Jul 27: Concealed Documents Lawsuit: Survivors of convicted former sports doctor Larry Nassar and a group of parents of the survivors filed a lawsuit against Michigan State University on Thursday. The survivors and parent group known as POSSE said the lawsuit is over the "secret decisions made about releasing documents in the case." The lawsuit alleged the university and its trustees violated the Open Meetings Act and the Michigan Constitution. The group is calling for accountability from the university, not money, according to a news release from the law firm. (link)

Jul 27: Employee Conduct: A former dispatcher for Youngstown State University police was sentenced Thursday to one year of probation after pleading guilty to using a state criminal database to look up the background of women he planned to meet. The charges stem from accusations dating back to 2018 that the man misused the state’s LEADS -- or law enforcement automated database -- to look up the backgrounds of women he planned to meet. The allegations ultimately got him fired from the university. (link)

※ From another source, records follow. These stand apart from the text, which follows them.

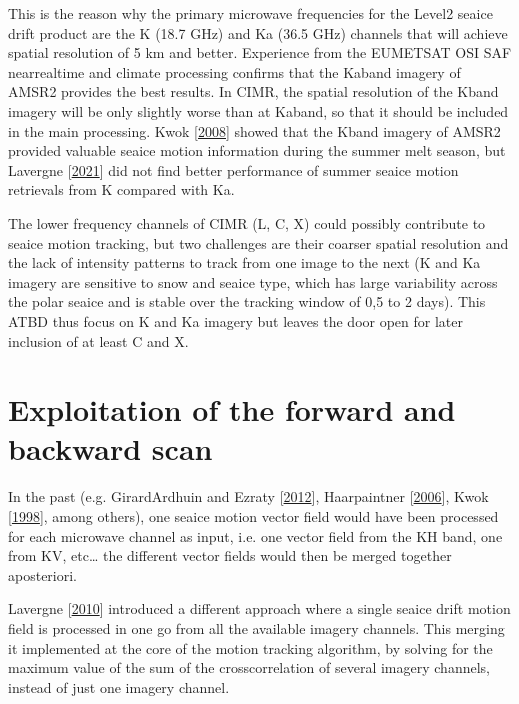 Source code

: \documentclass[letterpaper,10pt,english]{jupyterBook}
\begin{document}
\sphinxAtStartPar
This is the reason why the primary microwave frequencies for the Level\sphinxhyphen{}2 sea\sphinxhyphen{}ice drift product are the K (18.7 GHz) and Ka (36.5 GHz) channels
that will achieve spatial resolution of 5 km and better. Experience from the EUMETSAT OSI SAF near\sphinxhyphen{}real\sphinxhyphen{}time and climate processing confirms that
the Ka\sphinxhyphen{}band imagery of AMSR2 provides the best results. In CIMR, the spatial resolution of the K\sphinxhyphen{}band imagery will be only slightly worse than at
Ka\sphinxhyphen{}band, so that it should be included in the main processing. Kwok {[}\hyperlink{cite.references:id15}{2008}{]} showed that the K\sphinxhyphen{}band imagery of AMSR2 provided
valuable sea\sphinxhyphen{}ice motion information during the summer melt season, but Lavergne  {[}\hyperlink{cite.references:id20}{2021}{]} did not find better performance of summer
sea\sphinxhyphen{}ice motion retrievals from K compared with Ka.

\sphinxAtStartPar
The lower frequency channels of CIMR (L, C, X) could possibly contribute to sea\sphinxhyphen{}ice motion tracking, but two challenges are their coarser spatial
resolution and the lack of intensity patterns to track from one image to the next (K and Ka imagery are sensitive to snow and sea\sphinxhyphen{}ice type, which has
large variability across the polar sea\sphinxhyphen{}ice and is stable over the tracking window of 0,5 to 2 days). This ATBD thus focus on K and Ka imagery but leaves
the door open for later inclusion of at least C and X.


\section{Exploitation of the forward and backward scan}
\label{\detokenize{background_justification_algorithm:exploitation-of-the-forward-and-backward-scan}}
\sphinxAtStartPar
In the past (e.g. Girard\sphinxhyphen{}Ardhuin and Ezraty {[}\hyperlink{cite.references:id7}{2012}{]}, Haarpaintner {[}\hyperlink{cite.references:id9}{2006}{]}, Kwok  {[}\hyperlink{cite.references:id14}{1998}{]}, among others), one sea\sphinxhyphen{}ice motion vector field would have been processed
for each microwave channel as input, i.e. one vector field from the K\sphinxhyphen{}H band, one from K\sphinxhyphen{}V, etc… the different vector fields would then be merged together a\sphinxhyphen{}posteriori.

\sphinxAtStartPar
Lavergne  {[}\hyperlink{cite.references:id19}{2010}{]} introduced a different approach where a single sea\sphinxhyphen{}ice drift motion field is processed in one go from all the available imagery channels. This  merging
it implemented at the core of the motion tracking algorithm, by solving for the maximum value of the sum of the cross\sphinxhyphen{}correlation of several imagery channels, instead of just one imagery channel.
\end{document}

Jul 25: Federal Settlement: United States Attorney Jacqueline C. Romero announced today that Thomas Jefferson University will pay $2.7 million to resolve allegations that it misused and improperly retained federal funds intended to be used for student loans. The settlement resolves allegations that between 2009 and 2016, Jefferson invested nearly all of its PCL Fund with its endowment, and retained the resulting earnings for its own purposes, in violation of loan program terms. Specifically, the settlement resolves allegations that Jefferson improperly invested federal monies expressly intended to be loaned to qualified medical students to finance their medical education, and retained all returns gained from that investment. (link)

Jul 25: Employee Conduct: A former Columbia University gynecologist accused by the wife of former Democratic presidential candidate Andrew Yang and others of sexual assault was sentenced Tuesday to 20 years in prison after his conviction earlier this year on federal sexual abuse charges. The man was convicted in January of four counts of enticing and inducing individuals to travel interstate to engage in illegal sexual activity -- each of which carried a maximum possible sentence of 20 years in prison, the US Attorney’s Office for the Southern District of New York previously said. (link)

Jul 25: NCAA Compliance: Michigan head coach Jim Harbaugh and the NCAA are working toward a negotiated resolution that is expected to see him suspended four games this season in penalties stemming from alleged false statements he originally made to investigators, sources tell Yahoo Sports. The agreement is an initial version of the negotiated resolution and is not yet finalized. The resolution must now be approved by the NCAA Committee on Infractions, which could take several days if not weeks. The committee has authority to adjust penalties. (link)

Jul 25: Employee Conduct: A former University of Iowa professor was sentenced to prison for child pornography and drug charges. The professor received a 25-year sentence for conspiracy to distribute more than 50 grams of meth, that resulted in the death of a victim. He was also sentenced to 20 years for possessing child pornography. The 66-year-old's sentences will be served concurrently. (link)

Jul 24: Employee Conduct: An associate professor at Augusta University has been arrested for public indecency after he was caught pleasuring himself in a math lounge, authorities said. The professor, 65, was arrested last Monday, a week after he was allegedly seen with his pants down and watching porn on his personal computer in the lounge, according to an AU police report released late last week. A facilities management employee notified campus Officer Zachary Skinner after seeing a professor’s genitals exposed from a window into the lounge around 2:15 p.m. on Monday, July 10. The lounge is located on the 3rd Floor of Allgood Hall. (link)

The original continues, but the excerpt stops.